I am in a bit of a Sherlock Holmes case of light leak, and I hope you can help me find the source of it.

I belong to the digital generation but I decided to embrace film and learn the origins and heart of the art. So, I bought a fine PZ-20 / Z-20 camera, second hand of course, but it's in very good conditions. I wanted to use my 35mm DAL and 70mm Limited primes and I needed a camera capable of handling them.

First thing I did when I received the camera was to check for the light seal, it had none. I'm still not completely sure whether the camera needs one or not, but anyway, I bought 1mm thick felt fabric and carefully cut a seal to match the door pattern. Now the door closes snugly and without forcing the hinge. There are a couple of pictures below.

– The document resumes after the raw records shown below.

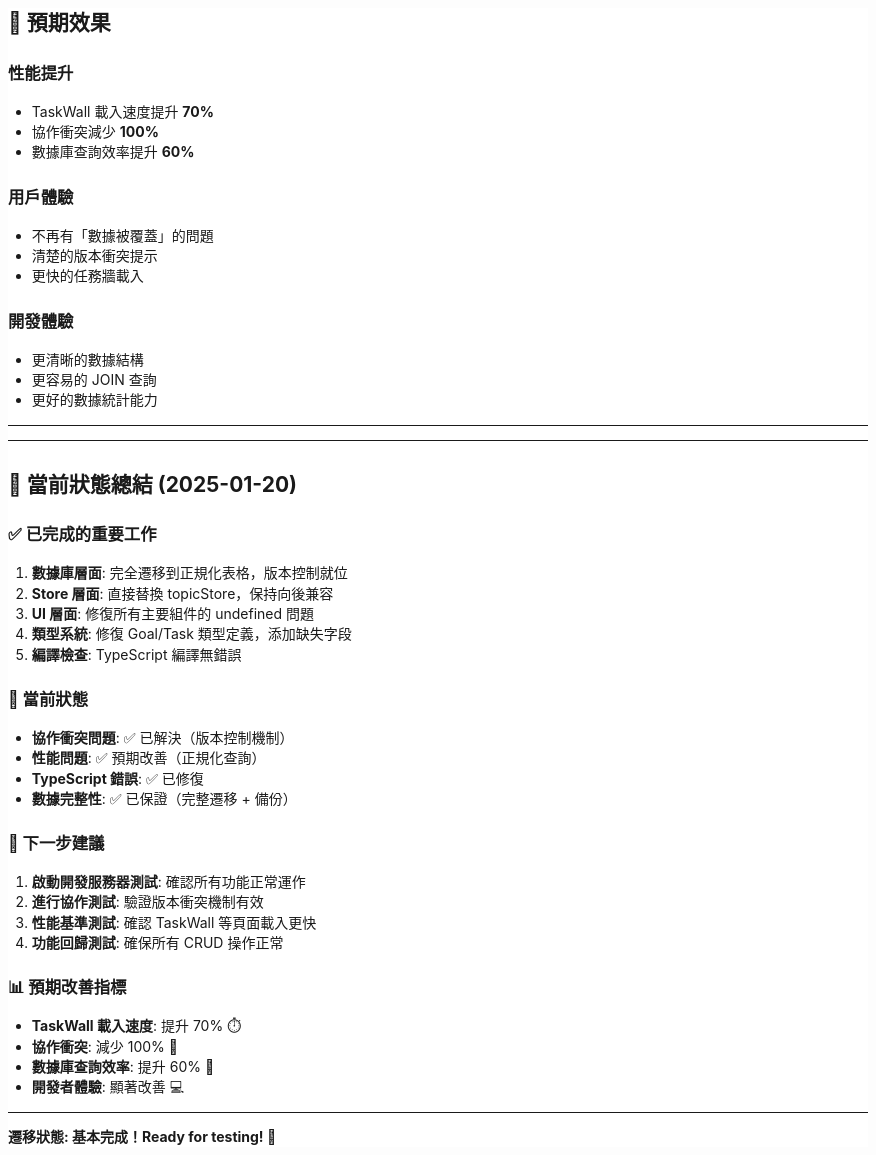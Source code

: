
## 🎉 預期效果

### 性能提升
- TaskWall 載入速度提升 **70%**
- 協作衝突減少 **100%**
- 數據庫查詢效率提升 **60%**

### 用戶體驗
- 不再有「數據被覆蓋」的問題
- 清楚的版本衝突提示
- 更快的任務牆載入

### 開發體驗
- 更清晰的數據結構
- 更容易的 JOIN 查詢
- 更好的數據統計能力

---

---

## 🎯 當前狀態總結 (2025-01-20)

### ✅ 已完成的重要工作
1. **數據庫層面**: 完全遷移到正規化表格，版本控制就位
2. **Store 層面**: 直接替換 topicStore，保持向後兼容
3. **UI 層面**: 修復所有主要組件的 undefined 問題
4. **類型系統**: 修復 Goal/Task 類型定義，添加缺失字段
5. **編譯檢查**: TypeScript 編譯無錯誤

### 🔧 當前狀態
- **協作衝突問題**: ✅ 已解決（版本控制機制）
- **性能問題**: ✅ 預期改善（正規化查詢）
- **TypeScript 錯誤**: ✅ 已修復
- **數據完整性**: ✅ 已保證（完整遷移 + 備份）

### 🚀 下一步建議
1. **啟動開發服務器測試**: 確認所有功能正常運作
2. **進行協作測試**: 驗證版本衝突機制有效
3. **性能基準測試**: 確認 TaskWall 等頁面載入更快
4. **功能回歸測試**: 確保所有 CRUD 操作正常

### 📊 預期改善指標
- **TaskWall 載入速度**: 提升 70% ⏱️
- **協作衝突**: 減少 100% 🤝
- **數據庫查詢效率**: 提升 60% 🚀
- **開發者體驗**: 顯著改善 💻

---

**遷移狀態: 基本完成！Ready for testing! 🎉** 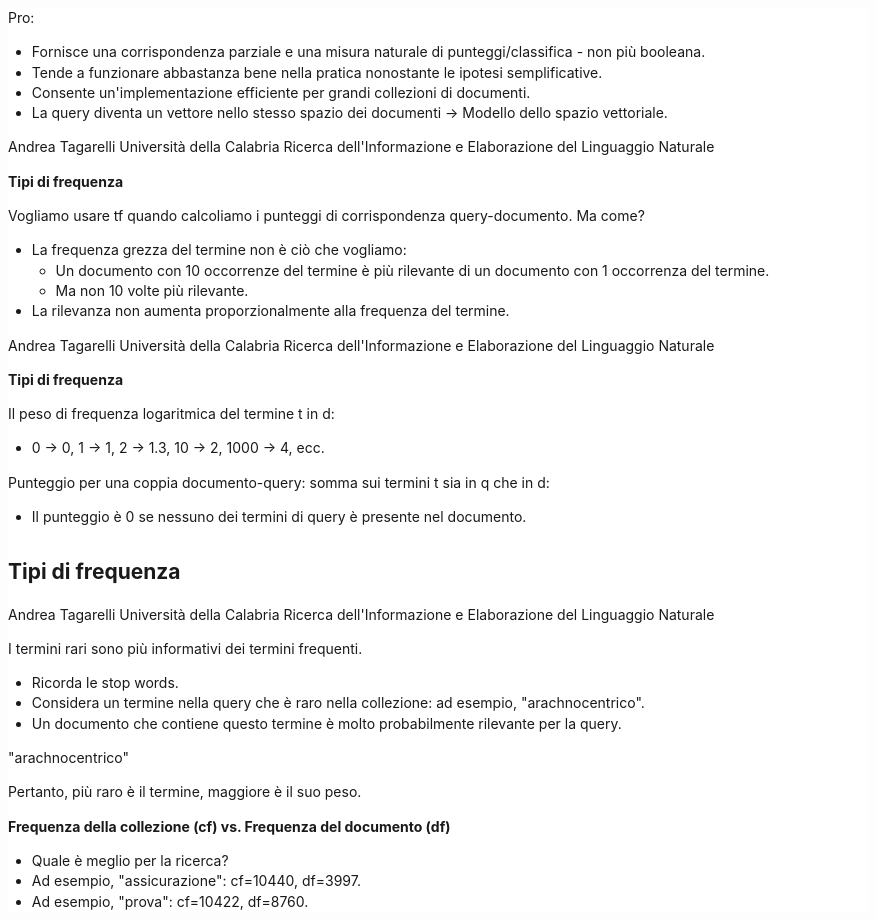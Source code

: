 Pro:

* Fornisce una corrispondenza parziale e una misura naturale di punteggi/classifica - non più booleana.
* Tende a funzionare abbastanza bene nella pratica nonostante le ipotesi semplificative.
* Consente un'implementazione efficiente per grandi collezioni di documenti.
* La query diventa un vettore nello stesso spazio dei documenti -> Modello dello spazio vettoriale.

Andrea Tagarelli
Università della Calabria
Ricerca dell'Informazione e
Elaborazione del Linguaggio Naturale

**Tipi di frequenza**

Vogliamo usare tf quando calcoliamo i punteggi di corrispondenza query-documento. Ma come?

* La frequenza grezza del termine non è ciò che vogliamo:
    * Un documento con 10 occorrenze del termine è più rilevante di un documento con 1 occorrenza del termine.
    * Ma non 10 volte più rilevante.
* La rilevanza non aumenta proporzionalmente alla frequenza del termine.

Andrea Tagarelli
Università della Calabria
Ricerca dell'Informazione e
Elaborazione del Linguaggio Naturale

**Tipi di frequenza**

Il peso di frequenza logaritmica del termine t in d:

* 0 → 0, 1 → 1, 2 → 1.3, 10 → 2, 1000 → 4, ecc.

Punteggio per una coppia documento-query: somma sui termini t sia in q che in d:

* Il punteggio è 0 se nessuno dei termini di query è presente nel documento. 


## Tipi di frequenza

Andrea Tagarelli
Università della Calabria
Ricerca dell'Informazione e
Elaborazione del Linguaggio Naturale

I termini rari sono più informativi dei termini frequenti.

* Ricorda le stop words.
* Considera un termine nella query che è raro nella collezione: ad esempio, "arachnocentrico".
* Un documento che contiene questo termine è molto probabilmente rilevante per la query.

"arachnocentrico"

Pertanto, più raro è il termine, maggiore è il suo peso.

**Frequenza della collezione (cf) vs. Frequenza del documento (df)**

* Quale è meglio per la ricerca?
* Ad esempio, "assicurazione": cf=10440, df=3997.
* Ad esempio, "prova": cf=10422, df=8760.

The next thing I did was to load an AGFA CT Precisa 100 color reversal film, that I know is very picky with the exposure and checked all my shots against my light meter. I took some test shoots in a sunny day and it seems that the camera does not have problems nailing the exposure.

Finally I received the developed film, but almost all the photos had these vertical burns. There is also a small rectangular burn between frames 9 and 10 that I think might be the door window. There are some pictures below.

I bought another roll of film, so I have to think carefully on a set of tests that can solve the mystery.

Any help or suggestion is really appreciated.

Thanks!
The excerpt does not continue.